Bachechi, Kimberly N. “Workin' towards something steady”, Boston College, 2015. http://hdl.handle.net/2345/bc-ir:104162.
Abstract
Recent work on Hispanic immigrants has consistently shown a decline in educational attainment over generations-since-immigration despite the fact that advanced education is currently presented in the public arena as the foundation for economic mobility (Telles and Ortiz). This study investigates the seeming contradiction of Hispanic youth's disengagement from the system that is presented as the pathway to increased economic achievement. The dissertation is based on findings from a qualitative study consisting of in-depth interviews, focus groups, and ethnographic data collected during an 18 month stay in a small, semi-rural, largely Hispanic, community in New Mexico, where the local high school has a graduation rate of 55%. Refuting claims that school disengagement emerges from either low ability or "leveled aspirations," the findings of this study indicate that young people's decisions are based largely on the advice that they are given regarding the economic utility of post-secondary schooling.

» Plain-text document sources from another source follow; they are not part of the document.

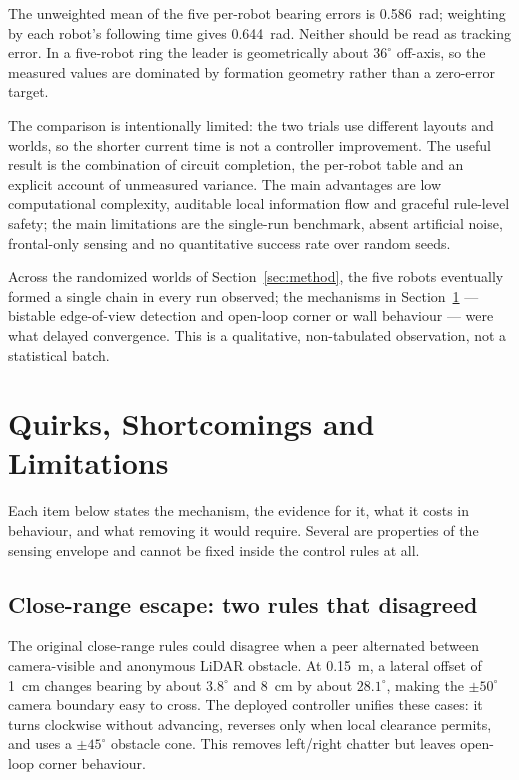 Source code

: \documentclass[conference,a4paper]{IEEEtran}
\begin{document}
The unweighted mean of the five per-robot bearing errors is
\SI{0.586}{\radian}; weighting by each robot's following time gives
\SI{0.644}{\radian}. Neither should be read as tracking error. In a five-robot
ring the leader is geometrically about $36^\circ$ off-axis, so the measured
values are dominated by formation geometry rather than a zero-error target.

The comparison is intentionally limited: the two trials use different
layouts and worlds, so the shorter current time is not a controller
improvement. The useful result is the combination of circuit completion, the
per-robot table and an explicit account of unmeasured variance. The main
advantages are low computational complexity, auditable local information
flow and graceful rule-level safety; the main limitations are the single-run
benchmark, absent artificial noise, frontal-only sensing and no quantitative
success rate over random seeds.

Across the randomized worlds of Section~\ref{sec:method}, the five robots
eventually formed a single chain in every run observed; the mechanisms in
Section~\ref{sec:limitations} --- bistable edge-of-view detection and
open-loop corner or wall behaviour --- were what delayed convergence. This
is a qualitative, non-tabulated observation, not a statistical batch.

\section{Quirks, Shortcomings and Limitations}
\label{sec:limitations}
Each item below states the mechanism, the evidence for it, what it costs in
behaviour, and what removing it would require. Several are properties of the
sensing envelope and cannot be fixed inside the control rules at all.

\subsection{Close-range escape: two rules that disagreed}
\label{sec:esc}
The original close-range rules could disagree when a peer alternated between
camera-visible and anonymous LiDAR obstacle. At \SI{0.15}{\metre}, a lateral
offset of \SI{1}{\centi\metre} changes bearing by about $3.8^\circ$ and
\SI{8}{\centi\metre} by about $28.1^\circ$, making the $\pm50^\circ$ camera
boundary easy to cross. The deployed controller unifies these cases: it turns
clockwise without advancing, reverses only when local clearance permits, and
uses a $\pm45^\circ$ obstacle cone. This removes left/right chatter but leaves
open-loop corner behaviour.
\end{document}
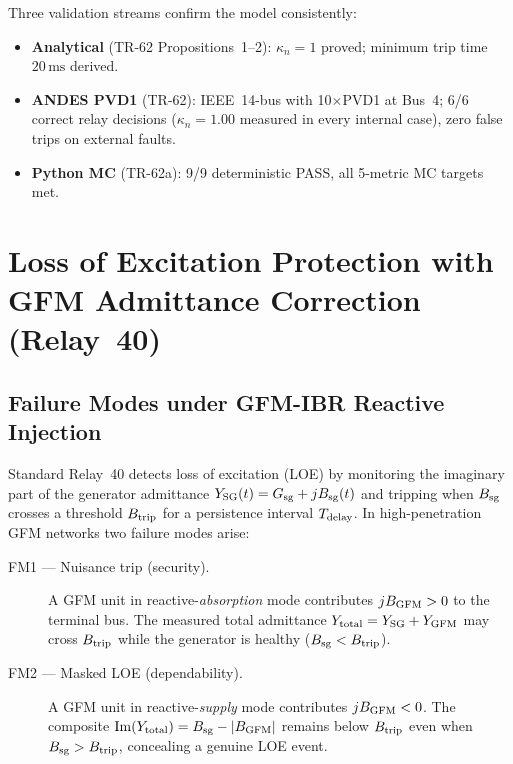 Three validation streams confirm the model consistently:
\begin{itemize}
  \item \textbf{Analytical} (TR-62 Propositions~1--2): $\kappa_n = 1$ proved;
    minimum trip time $20\,\text{ms}$ derived.
  \item \textbf{ANDES PVD1} (TR-62): IEEE~14-bus with 10$\times$PVD1 at Bus~4;
    6/6 correct relay decisions ($\kappa_n = 1.00$ measured in every internal
    case), zero false trips on external faults.
  \item \textbf{Python MC} (TR-62a): 9/9 deterministic PASS, all 5-metric MC
    targets met.
\end{itemize}

\section{Loss of Excitation Protection with GFM Admittance Correction (Relay~40)}
\label{sec:ch6_relay40}

\subsection{Failure Modes under GFM-IBR Reactive Injection}
\label{sec:ch6_loe_fm}

Standard Relay~40 detects loss of excitation (LOE) by monitoring the imaginary
part of the generator admittance $Y_{\rm SG}(t) = G_{\rm sg} + jB_{\rm sg}(t)$
and tripping when $B_{\rm sg}$ crosses a threshold $B_{\rm trip}$ for a
persistence interval $T_{\rm delay}$.
In high-penetration GFM networks two failure modes arise:

\begin{description}
  \item[FM1 — Nuisance trip (security).]
    A GFM unit in reactive-\emph{absorption} mode contributes $jB_{\rm GFM} > 0$
    to the terminal bus.  The measured total admittance
    $Y_{\rm total} = Y_{\rm SG} + Y_{\rm GFM}$ may cross $B_{\rm trip}$ while
    the generator is healthy ($B_{\rm sg} < B_{\rm trip}$).

  \item[FM2 — Masked LOE (dependability).]
    A GFM unit in reactive-\emph{supply} mode contributes $jB_{\rm GFM} < 0$.
    The composite $\Im(Y_{\rm total}) = B_{\rm sg} - |B_{\rm GFM}|$ remains
    below $B_{\rm trip}$ even when $B_{\rm sg} > B_{\rm trip}$, concealing a
    genuine LOE event.
\end{description}

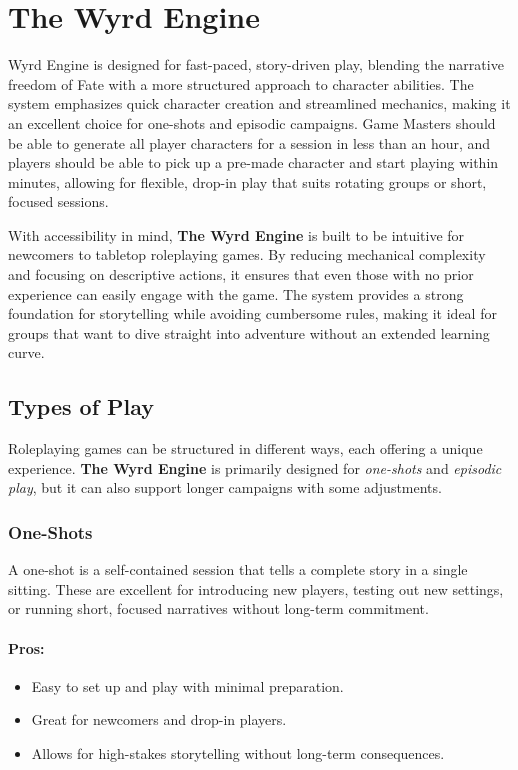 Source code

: 
\chapter{The Wyrd Engine}

 Wyrd Engine is designed for fast-paced, story-driven play, blending the narrative freedom of Fate with a more structured approach to character abilities. The system emphasizes quick character creation and streamlined mechanics, making it an excellent choice for one-shots and episodic campaigns. Game Masters should be able to generate all player characters for a session in less than an hour, and players should be able to pick up a pre-made character and start playing within minutes, allowing for flexible, drop-in play that suits rotating groups or short, focused sessions.

With accessibility in mind, \textbf{The Wyrd Engine} is built to be intuitive for newcomers to tabletop roleplaying games. By reducing mechanical complexity and focusing on descriptive actions, it ensures that even those with no prior experience can easily engage with the game. The system provides a strong foundation for storytelling while avoiding cumbersome rules, making it ideal for groups that want to dive straight into adventure without an extended learning curve.

\section{Types of Play}

Roleplaying games can be structured in different ways, each offering a unique experience. \textbf{The Wyrd Engine} is primarily designed for \emph{one-shots} and \emph{episodic play}, but it can also support longer campaigns with some adjustments.

\subsection{One-Shots}
A one-shot is a self-contained session that tells a complete story in a single sitting. These are excellent for introducing new players, testing out new settings, or running short, focused narratives without long-term commitment.

\subsubsection{Pros:}
\begin{itemize}
    \item Easy to set up and play with minimal preparation.
    \item Great for newcomers and drop-in players.
    \item Allows for high-stakes storytelling without long-term consequences.
\end{itemize}

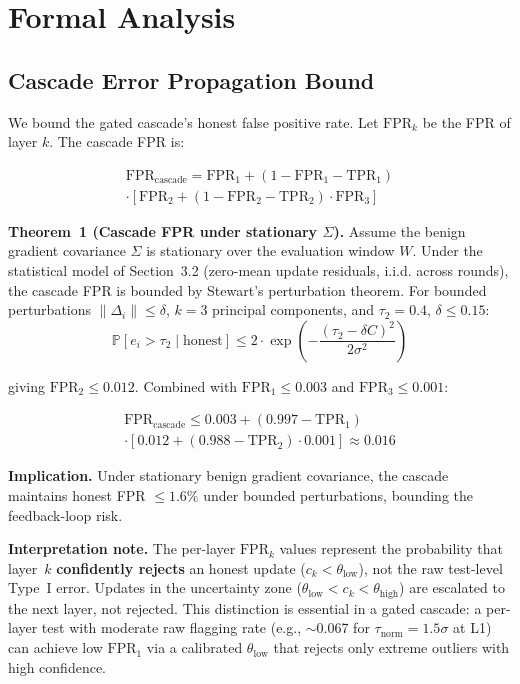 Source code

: \documentclass[10pt,journal]{IEEEtran}
\begin{document}
\section{Formal Analysis}
\label{sec:analysis}

\subsection{Cascade Error Propagation Bound}
\label{sec:fpr-bound}

We bound the gated cascade's honest false positive rate. Let $\text{FPR}_k$ be the FPR of layer $k$. The cascade FPR is:

\begin{multline}
\text{FPR}_{\text{cascade}} = \text{FPR}_1 + (1 - \text{FPR}_1 - \text{TPR}_1) \\
\cdot [\text{FPR}_2 + (1 - \text{FPR}_2 - \text{TPR}_2) \cdot \text{FPR}_3]
\end{multline}

\textbf{Theorem~1 (Cascade FPR under stationary $\Sigma$).} Assume the benign gradient covariance $\Sigma$ is stationary over the evaluation window $W$. Under the statistical model of Section~3.2 (zero-mean update residuals, i.i.d. across rounds), the cascade FPR is bounded by Stewart's perturbation theorem. For bounded perturbations $\|\Delta_i\| \le \delta$, $k=3$ principal components, and $\tau_2 = 0.4$, $\delta \le 0.15$:
\begin{equation}
\mathbb{P}[e_i > \tau_2 \mid \text{honest}] \le 2 \cdot \exp\left(-\frac{(\tau_2 - \delta C)^2}{2\sigma^2}\right)
\label{eq:stewart}
\end{equation}

giving $\text{FPR}_2 \le 0.012$. Combined with $\text{FPR}_1 \le 0.003$ and $\text{FPR}_3 \le 0.001$:

\begin{multline}
\text{FPR}_{\text{cascade}} \le 0.003 + (0.997 - \text{TPR}_1) \\
\cdot [0.012 + (0.988 - \text{TPR}_2) \cdot 0.001] \approx 0.016
\label{eq:cascade-fpr}
\end{multline}

\textbf{Implication.} Under stationary benign gradient covariance, the cascade maintains honest FPR $\le 1.6\%$ under bounded perturbations, bounding the feedback-loop risk.

\textbf{Interpretation note.} The per-layer $\text{FPR}_k$ values represent the probability that layer~$k$ \textbf{confidently rejects} an honest update ($c_k < \theta_{\text{low}}$), not the raw test-level Type~I error. Updates in the uncertainty zone ($\theta_{\text{low}} < c_k < \theta_{\text{high}}$) are escalated to the next layer, not rejected. This distinction is essential in a gated cascade: a per-layer test with moderate raw flagging rate (e.g., $\sim$0.067 for $\tau_{\text{norm}} = 1.5\sigma$ at L1) can achieve low $\text{FPR}_1$ via a calibrated $\theta_{\text{low}}$ that rejects only extreme outliers with high confidence.
\end{document}
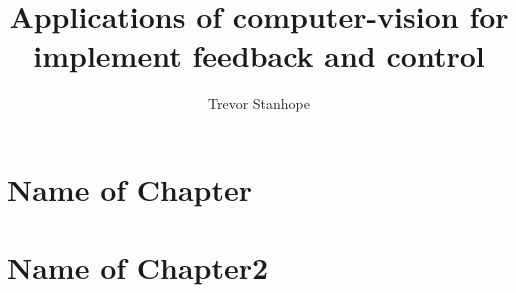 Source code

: \documentclass{report}
\begin{document}
\title{Applications of computer-vision for implement feedback and
  control}
\author{Trevor Stanhope}
\maketitle

\chapter{Name of Chapter}

\chapter{Name of Chapter2}


\nocite{*}
\printbibliography
\end{document}
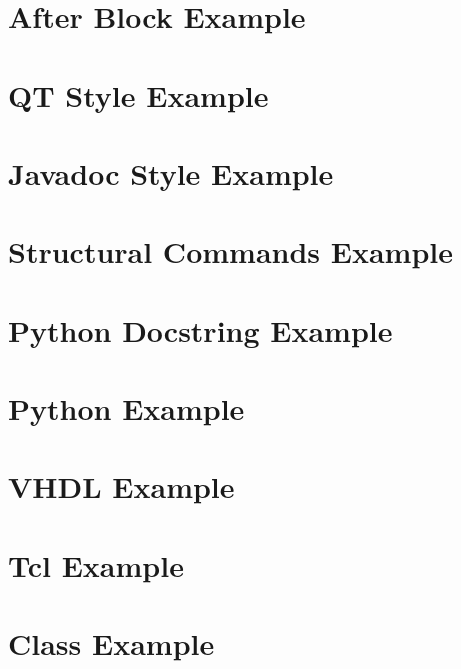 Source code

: \documentclass{book}
\newcommand{\+}{\discretionary{\mbox{\scriptsize$\hookleftarrow$}}{}{}}
\begin{document}
\chapter{After Block Example}\label{afterdoc_example}\hypertarget{afterdoc_example}{}
\chapter{QT Style Example}\label{qtstyle_example}\hypertarget{qtstyle_example}{}
\chapter{Javadoc Style Example}\label{jdstyle_example}\hypertarget{jdstyle_example}{}
\chapter{Structural Commands Example}\label{structcmd_example}\hypertarget{structcmd_example}{}
\chapter{Python Docstring Example}\label{python_example}\hypertarget{python_example}{}
\chapter{Python Example}\label{py_example}\hypertarget{py_example}{}
\chapter{VHDL Example}\label{vhdl_example}\hypertarget{vhdl_example}{}
\chapter{Tcl Example}\label{tcl_example}\hypertarget{tcl_example}{}

\chapter{Class Example}\label{class_example}\hypertarget{class_example}{}
\end{document}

Lacking this advice these young people determined it was not worth the risk of time out of the labor market, money, and effort that advanced schooling required. The findings of this study argue that one of the key reasons these young people disengage from school stems from the failure of any institution or individual to make it clear to students how educational credentials connect to occupational opportunities. Thus, a number of young people who have had some success at school still choose to leave because they are unconvinced that educational credentials are actually economically useful.